[[ RECORDS FOR THIS EXERCISE open ]]

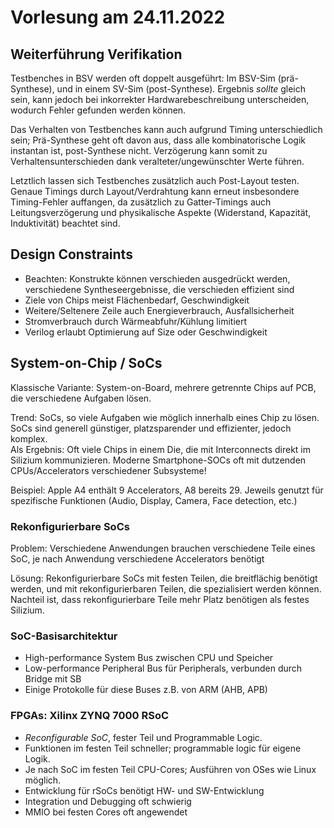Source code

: # Vorlesung am 24.11.2022
## Weiterführung Verifikation
Testbenches in BSV werden oft doppelt ausgeführt: Im BSV-Sim (prä-Synthese), 
und in einem SV-Sim (post-Synthese). Ergebnis *sollte* gleich sein, kann jedoch
bei inkorrekter Hardwarebeschreibung unterscheiden, wodurch Fehler gefunden
werden können.

Das Verhalten von Testbenches kann auch aufgrund Timing unterschiedlich sein;
Prä-Synthese geht oft davon aus, dass alle kombinatorische Logik instantan
ist, post-Synthese nicht. Verzögerung kann somit zu Verhaltensunterschieden
dank veralteter/ungewünschter Werte führen.

Letztlich lassen sich Testbenches zusätzlich auch Post-Layout testen.
Genaue Timings durch Layout/Verdrahtung kann erneut insbesondere Timing-Fehler
auffangen, da zusätzlich zu Gatter-Timings auch Leitungsverzögerung und
physikalische Aspekte (Widerstand, Kapazität, Induktivität) beachtet sind. 


## Design Constraints
- Beachten: Konstrukte können verschieden ausgedrückt werden, verschiedene
  Syntheseergebnisse, die verschieden effizient sind
- Ziele von Chips meist Flächenbedarf, Geschwindigkeit
- Weitere/Seltenere Zeile auch Energieverbrauch, Ausfallsicherheit
- Stromverbrauch durch Wärmeabfuhr/Kühlung limitiert
- Verilog erlaubt Optimierung auf Size oder Geschwindigkeit


## System-on-Chip / SoCs
Klassische Variante: System-on-Board, mehrere getrennte Chips auf PCB, die
verschiedene Aufgaben lösen.

Trend: SoCs, so viele Aufgaben wie möglich innerhalb eines Chip zu lösen.  
SoCs sind generell günstiger, platzsparender und effizienter, jedoch komplex.  
Als Ergebnis: Oft viele Chips in einem Die, die mit Interconnects direkt im
Silizium kommunizieren. Moderne Smartphone-SOCs oft mit dutzenden
CPUs/Accelerators verschiedener Subsysteme!

Beispiel: Apple A4 enthält 9 Accelerators, A8 bereits 29. Jeweils genutzt für
spezifische Funktionen (Audio, Display, Camera, Face detection, etc.)

### Rekonfigurierbare SoCs
Problem: Verschiedene Anwendungen brauchen verschiedene Teile eines SoC, je
nach Anwendung verschiedene Accelerators benötigt

Lösung: Rekonfigurierbare SoCs mit festen Teilen, die breitflächig
benötigt werden, und mit rekonfigurierbaren Teilen, die spezialisiert werden
können. Nachteil ist, dass rekonfigurierbare Teile mehr Platz benötigen
als festes Silizium.

### SoC-Basisarchitektur
- High-performance System Bus zwischen CPU und Speicher
- Low-performance Peripheral Bus für Peripherals, verbunden durch Bridge mit SB
- Einige Protokolle für diese Buses z.B. von ARM (AHB, APB) 

### FPGAs: Xilinx ZYNQ 7000 RSoC
- *Reconfigurable SoC*, fester Teil und Programmable Logic.  
- Funktionen im festen Teil schneller; programmable logic für eigene Logik.
- Je nach SoC im festen Teil CPU-Cores; Ausführen von OSes wie Linux möglich.
- Entwicklung für rSoCs benötigt HW- und SW-Entwicklung
- Integration und Debugging oft schwierig
- MMIO bei festen Cores oft angewendet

[[ RECORDS FOR THIS EXERCISE closed ]]

• [WHAT THE TASK REQUIRES] Only an exact, picture-free copy of the entries counts as the answer.

• [TASK SOLUTION]
Source code

: # Vorlesung am 24.11.2022
## Weiterführung Verifikation
Testbenches in BSV werden oft doppelt ausgeführt: Im BSV-Sim (prä-Synthese), 
und in einem SV-Sim (post-Synthese). Ergebnis *sollte* gleich sein, kann jedoch
bei inkorrekter Hardwarebeschreibung unterscheiden, wodurch Fehler gefunden
werden können.

Das Verhalten von Testbenches kann auch aufgrund Timing unterschiedlich sein;
Prä-Synthese geht oft davon aus, dass alle kombinatorische Logik instantan
ist, post-Synthese nicht. Verzögerung kann somit zu Verhaltensunterschieden
dank veralteter/ungewünschter Werte führen.

Letztlich lassen sich Testbenches zusätzlich auch Post-Layout testen.
Genaue Timings durch Layout/Verdrahtung kann erneut insbesondere Timing-Fehler
auffangen, da zusätzlich zu Gatter-Timings auch Leitungsverzögerung und
physikalische Aspekte (Widerstand, Kapazität, Induktivität) beachtet sind. 


## Design Constraints
- Beachten: Konstrukte können verschieden ausgedrückt werden, verschiedene
  Syntheseergebnisse, die verschieden effizient sind
- Ziele von Chips meist Flächenbedarf, Geschwindigkeit
- Weitere/Seltenere Zeile auch Energieverbrauch, Ausfallsicherheit
- Stromverbrauch durch Wärmeabfuhr/Kühlung limitiert
- Verilog erlaubt Optimierung auf Size oder Geschwindigkeit


## System-on-Chip / SoCs
Klassische Variante: System-on-Board, mehrere getrennte Chips auf PCB, die
verschiedene Aufgaben lösen.

Trend: SoCs, so viele Aufgaben wie möglich innerhalb eines Chip zu lösen.  
SoCs sind generell günstiger, platzsparender und effizienter, jedoch komplex.  
Als Ergebnis: Oft viele Chips in einem Die, die mit Interconnects direkt im
Silizium kommunizieren. Moderne Smartphone-SOCs oft mit dutzenden
CPUs/Accelerators verschiedener Subsysteme!

Beispiel: Apple A4 enthält 9 Accelerators, A8 bereits 29. Jeweils genutzt für
spezifische Funktionen (Audio, Display, Camera, Face detection, etc.)

### Rekonfigurierbare SoCs
Problem: Verschiedene Anwendungen brauchen verschiedene Teile eines SoC, je
nach Anwendung verschiedene Accelerators benötigt

Lösung: Rekonfigurierbare SoCs mit festen Teilen, die breitflächig
benötigt werden, und mit rekonfigurierbaren Teilen, die spezialisiert werden
können. Nachteil ist, dass rekonfigurierbare Teile mehr Platz benötigen
als festes Silizium.

### SoC-Basisarchitektur
- High-performance System Bus zwischen CPU und Speicher
- Low-performance Peripheral Bus für Peripherals, verbunden durch Bridge mit SB
- Einige Protokolle für diese Buses z.B. von ARM (AHB, APB) 

### FPGAs: Xilinx ZYNQ 7000 RSoC
- *Reconfigurable SoC*, fester Teil und Programmable Logic.  
- Funktionen im festen Teil schneller; programmable logic für eigene Logik.
- Je nach SoC im festen Teil CPU-Cores; Ausführen von OSes wie Linux möglich.
- Entwicklung für rSoCs benötigt HW- und SW-Entwicklung
- Integration und Debugging oft schwierig
- MMIO bei festen Cores oft angewendet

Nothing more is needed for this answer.